*Task description:* Check every line of the entries for "begin", and copy the lines that hold it.

*Task data:*
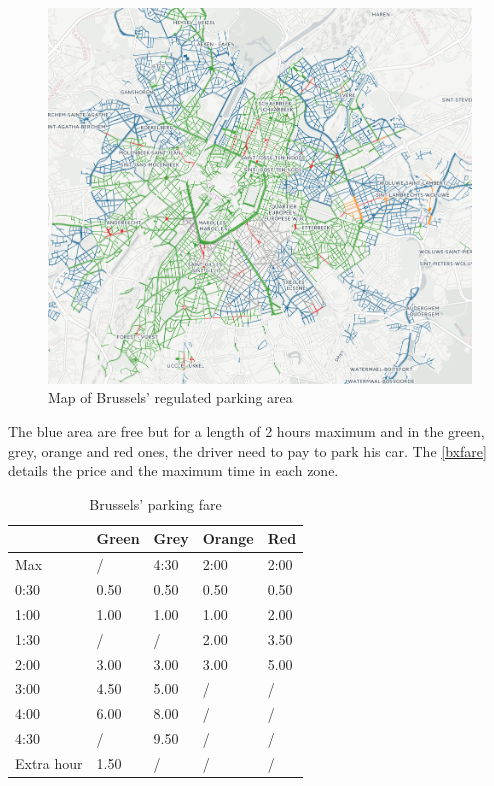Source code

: \documentclass[12pt,a4paper,oneside]{book}
\begin{document}
\begin{figure}[h]
\centering
\caption{Map of Brussels' regulated parking area}
\label{bxmap}
\includegraphics[keepaspectratio=true,width=\textwidth-2cm]{images/bxpark.png}
\end{figure}


The blue area are free but for a length of 2 hours maximum and in the green, grey, orange and red ones, the driver need to pay to park his car. The \autoref{bxfare} details the price and the maximum time in each zone.\\

\begin{table}[h]
\centering
\caption{Brussels' parking fare}
\label{bxfare}
\begin{tabular}{|l|l|l|l|l|}
\hline
           & Green & Grey & Orange & Red  \\ \hline
Max        & /     & 4:30 & 2:00   & 2:00 \\ \hline
0:30       & 0.50  & 0.50 & 0.50   & 0.50 \\ \hline
1:00       & 1.00  & 1.00 & 1.00   & 2.00 \\ \hline
1:30       & /     & /    & 2.00   & 3.50 \\ \hline
2:00       & 3.00  & 3.00 & 3.00   & 5.00 \\ \hline
3:00       & 4.50  & 5.00 & /      & /    \\ \hline
4:00       & 6.00  & 8.00 & /      & /    \\ \hline
4:30       & /     & 9.50 & /      & /    \\ \hline
Extra hour & 1.50  & /    & /      & /    \\ \hline
\end{tabular}
\end{table}
\end{document}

*Exercise response:*
\begin{document}
\begin{figure}[h]
\begin{table}[h]
\begin{tabular}{|l|l|l|l|l|}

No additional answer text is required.